I agree that major sections of the Patriot Act brush up against the grayest of gray areas in the realm of constitutional law, and that they should be revisited and even repealed. Given time, any reactionary measure should be reviewed and revised. Emotions and political actions do not observe Newton's laws of motion. If anything, each action is met with an underwhelming lack of reaction (Katrina and the Gulf Coast) or an overzealous attempt to keep anything bad from happening again, ever, at any cost (America: Sept. 12, 2001-present). There is precious little middle ground when an appropriate response is ever made.
See the Patriot Act for what it was in historical terms: a reactionary measure passed and supported by representatives of a hurting, angry nation. Considering the national mood at the time, it was the "right" thing to do: Americans were more than happy to give up essential liberties for Bush's promise of temporary security. His approval ratings set new historical record highs in the weeks immediately following the 9/11 attacks and the start of the Afghan war.
These metrics cannot be blamed on the whole of the Republican party or on the Congress seated in 2001-2002. Instead blame the current administration for continuing to act as though we are attacked on our soil on a daily basis, more than 6 years after those attacks. The Dubya Bush administration is like a paranoid meth addict, convinced that there is someone right there hiding who might "endangerfy our American way of life". While legitimate threats exist both inside and outside our borders, a bombing, the destruction of a major landmark or building, even a massive attack that cripples or destroys a city will not change our way of life. America will go on; hopefully, continuing to uphold and honor our constitutional rights.
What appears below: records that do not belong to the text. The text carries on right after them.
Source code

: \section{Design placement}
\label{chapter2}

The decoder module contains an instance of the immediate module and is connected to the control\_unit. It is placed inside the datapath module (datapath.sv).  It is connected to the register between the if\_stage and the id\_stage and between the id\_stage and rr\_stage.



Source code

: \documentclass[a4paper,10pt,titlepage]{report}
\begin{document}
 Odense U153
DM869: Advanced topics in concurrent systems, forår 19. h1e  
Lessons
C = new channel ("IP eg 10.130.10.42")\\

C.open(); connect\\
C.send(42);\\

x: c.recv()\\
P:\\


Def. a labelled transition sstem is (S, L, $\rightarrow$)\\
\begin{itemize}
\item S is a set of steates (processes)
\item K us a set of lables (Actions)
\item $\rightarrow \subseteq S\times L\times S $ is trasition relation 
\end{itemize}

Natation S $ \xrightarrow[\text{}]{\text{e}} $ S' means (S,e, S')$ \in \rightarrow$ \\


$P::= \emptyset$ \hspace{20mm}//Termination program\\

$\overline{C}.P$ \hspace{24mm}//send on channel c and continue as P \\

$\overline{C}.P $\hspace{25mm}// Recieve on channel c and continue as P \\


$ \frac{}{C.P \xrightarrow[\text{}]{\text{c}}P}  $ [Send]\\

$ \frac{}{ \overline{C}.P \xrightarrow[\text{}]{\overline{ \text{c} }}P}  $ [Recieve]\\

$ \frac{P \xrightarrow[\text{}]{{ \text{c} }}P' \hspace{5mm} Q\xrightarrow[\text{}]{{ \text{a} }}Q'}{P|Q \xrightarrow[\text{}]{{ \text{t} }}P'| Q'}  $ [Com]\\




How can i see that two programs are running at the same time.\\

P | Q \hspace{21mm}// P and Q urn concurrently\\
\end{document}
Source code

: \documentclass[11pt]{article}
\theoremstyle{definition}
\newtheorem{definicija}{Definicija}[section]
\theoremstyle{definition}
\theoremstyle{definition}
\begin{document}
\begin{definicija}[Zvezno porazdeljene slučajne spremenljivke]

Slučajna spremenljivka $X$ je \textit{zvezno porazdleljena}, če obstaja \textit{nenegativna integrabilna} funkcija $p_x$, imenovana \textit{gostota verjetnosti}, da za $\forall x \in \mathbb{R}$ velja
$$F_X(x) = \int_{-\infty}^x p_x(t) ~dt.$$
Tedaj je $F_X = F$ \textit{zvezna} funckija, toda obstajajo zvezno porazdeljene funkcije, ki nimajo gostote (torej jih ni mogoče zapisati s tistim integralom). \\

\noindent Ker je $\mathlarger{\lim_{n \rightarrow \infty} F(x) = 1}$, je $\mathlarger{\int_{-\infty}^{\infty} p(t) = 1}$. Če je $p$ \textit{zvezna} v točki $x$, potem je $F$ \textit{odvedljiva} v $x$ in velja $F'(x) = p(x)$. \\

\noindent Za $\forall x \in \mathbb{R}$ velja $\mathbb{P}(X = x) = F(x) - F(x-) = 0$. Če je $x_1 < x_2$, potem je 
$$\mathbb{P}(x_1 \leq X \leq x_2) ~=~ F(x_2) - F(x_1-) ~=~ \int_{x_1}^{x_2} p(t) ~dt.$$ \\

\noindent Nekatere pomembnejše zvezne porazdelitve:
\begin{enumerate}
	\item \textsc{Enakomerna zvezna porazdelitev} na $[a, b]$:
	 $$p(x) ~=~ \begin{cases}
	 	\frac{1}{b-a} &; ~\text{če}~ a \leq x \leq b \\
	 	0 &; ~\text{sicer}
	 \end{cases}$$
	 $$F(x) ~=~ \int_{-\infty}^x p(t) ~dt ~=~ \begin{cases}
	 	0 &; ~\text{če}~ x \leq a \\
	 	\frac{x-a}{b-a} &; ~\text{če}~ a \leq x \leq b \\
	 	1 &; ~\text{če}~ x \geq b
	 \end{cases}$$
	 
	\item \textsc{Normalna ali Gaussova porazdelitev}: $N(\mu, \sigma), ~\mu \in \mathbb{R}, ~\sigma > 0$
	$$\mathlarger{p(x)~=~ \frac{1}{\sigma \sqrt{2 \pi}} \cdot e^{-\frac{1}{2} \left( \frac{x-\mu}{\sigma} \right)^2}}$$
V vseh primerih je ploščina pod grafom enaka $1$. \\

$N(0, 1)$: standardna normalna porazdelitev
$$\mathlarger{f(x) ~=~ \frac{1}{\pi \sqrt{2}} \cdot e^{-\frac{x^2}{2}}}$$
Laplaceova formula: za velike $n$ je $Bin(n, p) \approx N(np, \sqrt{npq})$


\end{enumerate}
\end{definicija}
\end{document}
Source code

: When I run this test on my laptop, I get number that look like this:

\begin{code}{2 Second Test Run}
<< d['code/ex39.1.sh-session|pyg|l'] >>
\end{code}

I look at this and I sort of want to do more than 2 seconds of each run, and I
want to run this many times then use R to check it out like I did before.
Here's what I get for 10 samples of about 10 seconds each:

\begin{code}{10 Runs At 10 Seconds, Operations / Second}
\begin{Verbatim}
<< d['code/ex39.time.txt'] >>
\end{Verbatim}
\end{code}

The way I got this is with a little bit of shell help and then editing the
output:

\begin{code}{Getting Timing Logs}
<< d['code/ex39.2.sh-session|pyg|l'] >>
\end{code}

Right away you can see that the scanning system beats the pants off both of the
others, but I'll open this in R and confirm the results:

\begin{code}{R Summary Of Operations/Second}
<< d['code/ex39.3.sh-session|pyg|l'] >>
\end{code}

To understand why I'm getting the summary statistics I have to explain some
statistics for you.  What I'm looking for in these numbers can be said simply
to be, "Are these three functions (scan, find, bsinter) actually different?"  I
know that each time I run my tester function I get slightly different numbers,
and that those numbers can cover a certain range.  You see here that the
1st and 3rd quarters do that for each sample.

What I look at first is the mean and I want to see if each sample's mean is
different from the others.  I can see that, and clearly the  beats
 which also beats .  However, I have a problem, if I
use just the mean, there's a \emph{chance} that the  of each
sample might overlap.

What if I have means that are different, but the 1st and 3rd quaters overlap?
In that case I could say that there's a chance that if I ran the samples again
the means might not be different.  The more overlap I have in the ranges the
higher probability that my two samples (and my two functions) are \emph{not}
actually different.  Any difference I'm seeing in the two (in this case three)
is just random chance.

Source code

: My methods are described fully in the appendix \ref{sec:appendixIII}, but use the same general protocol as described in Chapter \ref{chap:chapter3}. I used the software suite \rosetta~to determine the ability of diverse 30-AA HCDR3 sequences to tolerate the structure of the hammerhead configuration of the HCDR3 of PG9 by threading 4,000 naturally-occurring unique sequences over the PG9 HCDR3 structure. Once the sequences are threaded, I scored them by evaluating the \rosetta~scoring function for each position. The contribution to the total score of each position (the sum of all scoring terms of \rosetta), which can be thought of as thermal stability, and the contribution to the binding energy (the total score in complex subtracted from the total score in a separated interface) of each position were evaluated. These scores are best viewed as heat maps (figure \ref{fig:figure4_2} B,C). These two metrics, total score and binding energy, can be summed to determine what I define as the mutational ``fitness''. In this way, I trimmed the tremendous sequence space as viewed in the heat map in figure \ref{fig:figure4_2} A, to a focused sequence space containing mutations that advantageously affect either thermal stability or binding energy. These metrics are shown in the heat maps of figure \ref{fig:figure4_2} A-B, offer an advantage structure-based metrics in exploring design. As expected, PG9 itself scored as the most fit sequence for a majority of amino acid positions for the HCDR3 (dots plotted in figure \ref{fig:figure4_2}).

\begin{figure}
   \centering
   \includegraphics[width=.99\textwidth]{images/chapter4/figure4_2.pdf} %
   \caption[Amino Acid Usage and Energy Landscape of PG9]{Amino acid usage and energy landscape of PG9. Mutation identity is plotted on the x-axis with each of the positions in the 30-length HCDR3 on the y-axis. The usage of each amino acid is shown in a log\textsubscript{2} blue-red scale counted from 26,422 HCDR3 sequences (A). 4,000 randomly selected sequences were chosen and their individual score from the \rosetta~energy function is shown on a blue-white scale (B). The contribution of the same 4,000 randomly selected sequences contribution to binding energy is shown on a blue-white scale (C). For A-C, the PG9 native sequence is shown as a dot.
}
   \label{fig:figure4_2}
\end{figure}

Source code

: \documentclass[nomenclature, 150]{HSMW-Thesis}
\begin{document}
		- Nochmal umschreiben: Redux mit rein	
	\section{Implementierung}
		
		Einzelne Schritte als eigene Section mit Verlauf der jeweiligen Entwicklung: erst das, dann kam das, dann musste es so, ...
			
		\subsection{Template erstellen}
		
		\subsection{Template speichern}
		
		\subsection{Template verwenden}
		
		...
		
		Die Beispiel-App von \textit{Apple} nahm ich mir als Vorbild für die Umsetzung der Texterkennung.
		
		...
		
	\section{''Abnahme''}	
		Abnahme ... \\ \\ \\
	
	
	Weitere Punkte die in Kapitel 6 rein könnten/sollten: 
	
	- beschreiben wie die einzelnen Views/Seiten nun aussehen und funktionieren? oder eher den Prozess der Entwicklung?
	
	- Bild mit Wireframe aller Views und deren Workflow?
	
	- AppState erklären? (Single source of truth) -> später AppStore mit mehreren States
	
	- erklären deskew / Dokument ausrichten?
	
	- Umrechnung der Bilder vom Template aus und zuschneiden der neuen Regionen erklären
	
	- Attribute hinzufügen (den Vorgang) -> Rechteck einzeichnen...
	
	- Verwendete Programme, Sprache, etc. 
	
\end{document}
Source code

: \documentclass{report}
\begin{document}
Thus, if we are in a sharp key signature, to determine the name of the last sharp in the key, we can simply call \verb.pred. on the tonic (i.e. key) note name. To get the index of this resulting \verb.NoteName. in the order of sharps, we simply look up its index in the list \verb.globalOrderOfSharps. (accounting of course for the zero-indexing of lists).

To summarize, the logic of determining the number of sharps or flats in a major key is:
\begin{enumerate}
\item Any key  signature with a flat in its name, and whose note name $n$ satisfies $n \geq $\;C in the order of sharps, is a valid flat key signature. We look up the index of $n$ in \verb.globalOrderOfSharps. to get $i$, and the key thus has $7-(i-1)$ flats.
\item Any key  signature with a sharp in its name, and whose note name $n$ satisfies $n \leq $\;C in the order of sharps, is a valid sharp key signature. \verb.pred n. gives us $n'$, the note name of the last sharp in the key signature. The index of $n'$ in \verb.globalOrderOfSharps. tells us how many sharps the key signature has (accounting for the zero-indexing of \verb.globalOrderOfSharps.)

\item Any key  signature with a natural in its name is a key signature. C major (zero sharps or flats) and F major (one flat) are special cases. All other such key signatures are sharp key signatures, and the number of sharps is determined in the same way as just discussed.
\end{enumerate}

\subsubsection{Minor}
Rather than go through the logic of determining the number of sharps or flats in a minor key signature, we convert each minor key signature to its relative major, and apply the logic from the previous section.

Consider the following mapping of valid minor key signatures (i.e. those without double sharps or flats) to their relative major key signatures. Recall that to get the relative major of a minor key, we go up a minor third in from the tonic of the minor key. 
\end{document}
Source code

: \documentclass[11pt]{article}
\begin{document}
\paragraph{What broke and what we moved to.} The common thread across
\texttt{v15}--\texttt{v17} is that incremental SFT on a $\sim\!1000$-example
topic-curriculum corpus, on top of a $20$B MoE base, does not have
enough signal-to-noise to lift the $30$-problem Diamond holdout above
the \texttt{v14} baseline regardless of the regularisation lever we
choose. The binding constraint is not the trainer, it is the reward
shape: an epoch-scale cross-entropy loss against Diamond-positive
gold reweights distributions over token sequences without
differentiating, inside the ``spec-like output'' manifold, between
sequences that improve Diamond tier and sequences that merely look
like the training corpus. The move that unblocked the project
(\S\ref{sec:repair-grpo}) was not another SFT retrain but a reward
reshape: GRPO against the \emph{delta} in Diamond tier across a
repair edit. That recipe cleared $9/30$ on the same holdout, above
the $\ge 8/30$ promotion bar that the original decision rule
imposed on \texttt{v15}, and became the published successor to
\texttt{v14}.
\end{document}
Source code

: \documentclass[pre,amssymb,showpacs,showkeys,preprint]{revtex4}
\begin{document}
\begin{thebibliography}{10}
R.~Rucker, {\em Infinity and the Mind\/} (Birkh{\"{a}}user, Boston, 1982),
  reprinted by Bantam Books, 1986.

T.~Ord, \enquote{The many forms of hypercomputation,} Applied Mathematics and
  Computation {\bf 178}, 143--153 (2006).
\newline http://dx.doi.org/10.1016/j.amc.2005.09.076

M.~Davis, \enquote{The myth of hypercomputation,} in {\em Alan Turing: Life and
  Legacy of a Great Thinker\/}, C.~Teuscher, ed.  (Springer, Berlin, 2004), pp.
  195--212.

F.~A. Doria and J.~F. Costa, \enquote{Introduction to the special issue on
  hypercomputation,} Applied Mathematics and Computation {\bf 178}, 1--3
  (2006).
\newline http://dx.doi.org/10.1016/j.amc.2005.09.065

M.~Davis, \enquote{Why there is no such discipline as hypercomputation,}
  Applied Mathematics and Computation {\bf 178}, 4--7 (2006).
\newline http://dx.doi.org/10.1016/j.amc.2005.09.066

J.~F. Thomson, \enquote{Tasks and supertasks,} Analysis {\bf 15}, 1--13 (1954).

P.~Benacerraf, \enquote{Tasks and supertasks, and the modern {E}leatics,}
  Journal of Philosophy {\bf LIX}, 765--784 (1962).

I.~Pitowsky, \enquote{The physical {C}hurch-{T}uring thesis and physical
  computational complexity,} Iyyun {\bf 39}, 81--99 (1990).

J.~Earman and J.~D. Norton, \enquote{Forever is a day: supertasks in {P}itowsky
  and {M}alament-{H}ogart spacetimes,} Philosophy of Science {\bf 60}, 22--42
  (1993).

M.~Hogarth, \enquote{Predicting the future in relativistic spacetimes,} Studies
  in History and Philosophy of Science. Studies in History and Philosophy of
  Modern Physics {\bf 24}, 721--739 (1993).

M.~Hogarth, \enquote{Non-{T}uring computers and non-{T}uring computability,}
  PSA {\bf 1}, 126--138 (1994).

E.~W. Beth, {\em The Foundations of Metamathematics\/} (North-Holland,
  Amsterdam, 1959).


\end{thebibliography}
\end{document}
Perhaps the saddest part of 9/11 is that the attacks themselves did not change America's way of life. America's panicky reaction and an adminstration that used this panic to grant itself unsupervised and unconstitutional executive powers changed our American way of life. Such results can not be blamed on the current Republican national party, nor on Al Qaeda, nor on the Reps or the Dems who supported the original Patriot Act. Full responsibility should rest squarely on the man in the White House. George W. Bush has preyed on the fears of the population in every speech and policy for years, reaping the benefits of governing a nation of sheeple. He has made his legacy from this, and it will not be remembered fondly in years to come.
khasim (12/9/06): In a blind taste test, more people preferred Coke over the Pepsi that I had previously pissed in.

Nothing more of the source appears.